這是誰干的?識別發出此請求的用戶或系統。如果可能,使用用戶 ID 和 IP 地址。
到底是怎么回事?這是什么日志語句。許多開發人員已經認識到不同的日志級別來注釋消息的重要性(ERROR、WARN、INFO、DEBUG、TRACE)。區分功能日志記錄、安全日志記錄,甚至審計日志記錄(如果適用)是明智的。
在哪發生的?確定位置。你通常為每個類定義一個記錄器,所以這已經是一個好的開始。但是,我們也需要知道具體的方法。此外,我們想知道特定的節點,例如,如果你正在使用微服務架構。
它是什么時候發生的?時間是必不可少的,因此請確保記錄時間戳。請注意時區差異,更重要的是,每年更改兩次時區。我的建議是始終以 UTC 輸出,所以每個人都很清楚。
為什么會這樣? “為什么”通常是你需要找出的。你不能總是在一條日志中捕捉到這一點。在某些情況下,這是顯而易見的。如果是這樣,請將其作為消息的一部分。很多時候,只有看到日志之間的關系,我們才能解釋“為什么”。因此,請確保你的日志消息絕對清晰。
這是怎么發生的?就像“為什么”一樣,“如何”通常不能在一個陳述中被抓住。因此,消息之間的關聯,尤其是在基于服務的架構中,是極其重要的。為此,你應該為每個具有出站接口的服務中的每個傳入請求創建一個唯一的關聯 ID。獲得此 ID 后,應將其記錄在每個語句中。如果你需要將此 ID 傳輸到另一個服務,你可以使用特定的 HTTP 標頭 X-Correlation-ID 來關聯并保持無狀態。
我們不應該記錄什么?
記錄太多信息與記錄太少一樣有害。你不希望你的日志被在生產中無用的信息淹沒。因此,應始終將生產系統上的日志級別設置為合適的級別,例如 WARN 或 ERROR。
作為開發的一部分,工程師將記錄可能包含個人數據的敏感實體,以便調試應用程序。盡管我們應該致力于防止這種情況發生,但內部調試消息應該具有適當的日志級別——例如,DEBUG 或 TRACE——并且不應該在生產環境中可見。
作為一般規則,應用程序不應泄露任何特定于應用程序或特定于用戶的數據——攻擊者可以使用這些數據。此外,通過暴露個人信息,你很可能不符合隱私法規。即使只有內部人員可以訪問日志,這也是單點故障。因此,我們根本不希望這些信息落入壞人之手。

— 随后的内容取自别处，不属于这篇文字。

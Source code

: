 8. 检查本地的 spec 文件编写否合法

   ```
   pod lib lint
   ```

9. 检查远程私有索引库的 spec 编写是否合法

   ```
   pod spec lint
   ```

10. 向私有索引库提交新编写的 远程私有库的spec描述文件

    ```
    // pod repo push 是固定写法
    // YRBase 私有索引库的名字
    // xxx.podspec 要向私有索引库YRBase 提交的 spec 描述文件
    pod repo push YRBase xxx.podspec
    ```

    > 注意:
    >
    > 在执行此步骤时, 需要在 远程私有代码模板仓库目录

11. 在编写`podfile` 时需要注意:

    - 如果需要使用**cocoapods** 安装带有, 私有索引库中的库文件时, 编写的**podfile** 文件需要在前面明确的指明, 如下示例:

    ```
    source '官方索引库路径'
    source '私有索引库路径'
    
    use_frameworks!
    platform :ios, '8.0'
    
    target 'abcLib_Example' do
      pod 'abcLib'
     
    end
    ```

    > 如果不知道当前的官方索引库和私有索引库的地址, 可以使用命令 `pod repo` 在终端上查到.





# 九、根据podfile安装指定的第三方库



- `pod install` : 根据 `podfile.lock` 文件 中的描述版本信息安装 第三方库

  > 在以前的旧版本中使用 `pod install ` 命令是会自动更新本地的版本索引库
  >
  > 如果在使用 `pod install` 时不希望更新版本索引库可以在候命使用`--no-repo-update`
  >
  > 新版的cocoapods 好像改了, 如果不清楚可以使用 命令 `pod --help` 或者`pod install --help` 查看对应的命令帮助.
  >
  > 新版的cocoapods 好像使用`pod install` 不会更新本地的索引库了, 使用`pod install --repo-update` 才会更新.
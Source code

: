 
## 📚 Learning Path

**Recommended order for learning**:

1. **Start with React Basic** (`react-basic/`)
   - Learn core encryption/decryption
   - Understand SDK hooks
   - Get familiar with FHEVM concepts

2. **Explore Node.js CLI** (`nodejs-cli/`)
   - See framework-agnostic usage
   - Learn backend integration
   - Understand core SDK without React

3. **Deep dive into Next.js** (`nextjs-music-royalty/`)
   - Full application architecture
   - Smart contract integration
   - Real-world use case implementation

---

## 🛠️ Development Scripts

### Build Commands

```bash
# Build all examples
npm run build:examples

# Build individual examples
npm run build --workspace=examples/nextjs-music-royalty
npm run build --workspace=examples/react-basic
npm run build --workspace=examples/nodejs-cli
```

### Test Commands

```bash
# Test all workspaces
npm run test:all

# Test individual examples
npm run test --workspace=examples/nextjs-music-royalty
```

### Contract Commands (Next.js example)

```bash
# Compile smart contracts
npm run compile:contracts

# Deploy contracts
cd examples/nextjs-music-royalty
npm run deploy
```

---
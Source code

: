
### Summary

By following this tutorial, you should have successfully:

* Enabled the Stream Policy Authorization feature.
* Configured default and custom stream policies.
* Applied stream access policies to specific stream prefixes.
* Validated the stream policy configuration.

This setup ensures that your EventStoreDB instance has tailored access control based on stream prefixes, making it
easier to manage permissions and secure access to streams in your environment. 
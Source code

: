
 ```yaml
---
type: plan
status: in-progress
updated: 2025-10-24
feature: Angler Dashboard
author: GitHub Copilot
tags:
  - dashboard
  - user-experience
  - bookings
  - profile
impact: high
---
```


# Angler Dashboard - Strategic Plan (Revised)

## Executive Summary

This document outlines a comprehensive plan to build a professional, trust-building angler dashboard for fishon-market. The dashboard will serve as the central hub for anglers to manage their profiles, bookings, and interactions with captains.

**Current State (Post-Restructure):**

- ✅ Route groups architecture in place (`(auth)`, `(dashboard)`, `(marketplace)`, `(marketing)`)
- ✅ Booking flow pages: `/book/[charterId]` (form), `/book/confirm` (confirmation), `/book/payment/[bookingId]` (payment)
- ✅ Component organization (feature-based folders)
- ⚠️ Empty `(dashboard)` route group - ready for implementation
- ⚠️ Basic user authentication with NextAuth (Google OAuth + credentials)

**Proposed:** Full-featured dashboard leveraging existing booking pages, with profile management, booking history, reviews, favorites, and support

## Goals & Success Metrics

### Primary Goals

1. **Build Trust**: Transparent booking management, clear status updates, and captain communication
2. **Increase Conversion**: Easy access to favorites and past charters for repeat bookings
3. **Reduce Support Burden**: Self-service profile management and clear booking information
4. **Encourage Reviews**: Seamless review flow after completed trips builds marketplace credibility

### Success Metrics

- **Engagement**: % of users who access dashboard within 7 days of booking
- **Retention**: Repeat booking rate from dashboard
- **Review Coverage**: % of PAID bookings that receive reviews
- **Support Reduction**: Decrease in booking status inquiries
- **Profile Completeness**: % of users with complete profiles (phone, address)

開發時,請考慮你需要記錄的內容。我們是否需要記錄內部 ID、未加密密碼或某人的信用卡詳細信息?注意不要在 Java 中輸出完整的數據對象,因為輸出取決于該特定對象的 toString() 方法。
通過記錄個人信息以進行調試,我們規避了我們自己的許多安全策略——不完全記錄這些類型的信息是明智的。如果我們需要記錄特定數據,請確保設置正確的日志級別,例如 DEBUG。你還應該將生產系統的日志級別設置為更高的級別,例如 WARN。
日志記錄不是你只需要做的事情。 仔細查看你記錄的內容、記錄時間和使用日志,對于進行快速研究或干預至關重要。盡管預防勝于治療,但總有可能有人破壞了你的系統,而你希望防止進一步的損害。